“Is your friend coming?” she asked, and to his reply said, “I’m glad”; and pitched upon a new song—one that, by hazard, did not demand his attentions, and he surveyed the company to find a vacant seat with a neighbour. Juley Bonner was curled up on the sofa, looking like a damsel who has lost the third volume of an exciting novel, and is divining the climax. He chose to avoid Miss Bonner. Drummond was leaving the side of the Giorgione lady. Evan passed leisurely, and Drummond said “You know Mrs. Evremonde? Let me introduce you.”

He was soon in conversation with the glorious-haired dame.

“Excellently done, my brother!” thinks the Countess de Saldar.

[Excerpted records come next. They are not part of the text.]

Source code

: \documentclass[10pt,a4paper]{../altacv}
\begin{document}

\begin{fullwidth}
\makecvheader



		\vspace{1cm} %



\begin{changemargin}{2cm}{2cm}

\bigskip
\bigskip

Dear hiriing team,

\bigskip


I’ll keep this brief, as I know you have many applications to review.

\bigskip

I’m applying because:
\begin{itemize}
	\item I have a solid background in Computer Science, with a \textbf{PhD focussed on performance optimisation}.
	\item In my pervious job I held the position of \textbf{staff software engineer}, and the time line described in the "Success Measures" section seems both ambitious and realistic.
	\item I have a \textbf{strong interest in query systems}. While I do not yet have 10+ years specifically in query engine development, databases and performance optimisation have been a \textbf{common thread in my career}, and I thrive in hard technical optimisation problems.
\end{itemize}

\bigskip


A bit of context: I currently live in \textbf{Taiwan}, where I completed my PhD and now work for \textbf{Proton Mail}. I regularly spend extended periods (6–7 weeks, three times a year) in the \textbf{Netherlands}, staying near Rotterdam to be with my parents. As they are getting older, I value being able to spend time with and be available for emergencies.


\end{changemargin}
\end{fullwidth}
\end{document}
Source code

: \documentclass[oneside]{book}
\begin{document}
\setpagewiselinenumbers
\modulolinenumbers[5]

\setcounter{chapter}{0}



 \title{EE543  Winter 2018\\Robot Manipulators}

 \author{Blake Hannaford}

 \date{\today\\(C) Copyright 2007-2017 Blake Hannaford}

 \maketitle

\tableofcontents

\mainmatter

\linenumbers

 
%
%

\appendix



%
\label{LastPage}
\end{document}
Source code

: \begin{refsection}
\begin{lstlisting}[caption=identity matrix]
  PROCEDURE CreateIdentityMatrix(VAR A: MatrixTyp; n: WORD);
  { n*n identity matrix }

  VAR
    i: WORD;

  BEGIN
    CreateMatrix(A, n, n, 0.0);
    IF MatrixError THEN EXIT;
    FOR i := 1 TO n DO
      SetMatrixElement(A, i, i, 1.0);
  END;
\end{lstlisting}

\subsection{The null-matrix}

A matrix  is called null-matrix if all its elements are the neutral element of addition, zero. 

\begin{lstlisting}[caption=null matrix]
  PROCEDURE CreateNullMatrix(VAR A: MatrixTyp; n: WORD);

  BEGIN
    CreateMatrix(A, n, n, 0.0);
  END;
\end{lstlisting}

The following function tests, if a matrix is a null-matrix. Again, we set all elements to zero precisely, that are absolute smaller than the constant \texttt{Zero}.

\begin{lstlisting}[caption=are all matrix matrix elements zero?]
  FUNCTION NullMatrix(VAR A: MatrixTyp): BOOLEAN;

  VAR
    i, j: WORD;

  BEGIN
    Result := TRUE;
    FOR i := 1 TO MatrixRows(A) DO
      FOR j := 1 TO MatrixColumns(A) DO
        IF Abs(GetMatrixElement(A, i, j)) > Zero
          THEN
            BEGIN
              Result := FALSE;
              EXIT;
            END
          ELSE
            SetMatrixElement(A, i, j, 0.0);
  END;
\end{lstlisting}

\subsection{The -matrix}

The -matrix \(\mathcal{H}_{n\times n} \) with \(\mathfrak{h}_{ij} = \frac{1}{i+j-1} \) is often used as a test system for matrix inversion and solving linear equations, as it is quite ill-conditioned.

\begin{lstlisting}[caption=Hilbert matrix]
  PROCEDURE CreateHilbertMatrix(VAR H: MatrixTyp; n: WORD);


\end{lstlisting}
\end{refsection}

Rose sees the matter coolly. What is it to her? But she had finished with song. Jenny takes her place at the piano; and, as Rose does not care for instrumental music, she naturally talks and laughs with Drummond, and Jenny does not altogether like it, even though she is not playing to the ear of William Harvey, for whom billiards have such attractions; but, at the close of the performance, Rose is quiet enough, and the Countess observes her sitting, alone, pulling the petals of a flower in her lap, on which her eyes are fixed. Is the doe wounded? The damsel of the disinterested graciousness is assuredly restless. She starts up and goes out upon the balcony to breathe the night-air, mayhap regard the moon, and no one follows her.

Had Rose been guiltless of offence, Evan might have left Beckley Court the next day, to cherish his outraged self-love. Love of woman is strongly distinguished from pure egoism when it has got a wound: for it will not go into a corner complaining, it will fight its duel on the field or die. Did the young lady know his origin, and scorn him? He resolved to stay and teach her that the presumption she had imputed to him was her own mistake. And from this Evan graduated naturally enough the finer stages of self-deception downward.

A lover must have his delusions, just as a man must have a skin. But here was another singular change in Evan. After his ale-prompted speech in Fallowfield, he was nerved to face the truth in the eyes of all save Rose. Now that the truth had enmeshed his beloved, he turned to battle with it; he was prepared to deny it at any moment; his burnt flesh was as sensitive as the Countess’s.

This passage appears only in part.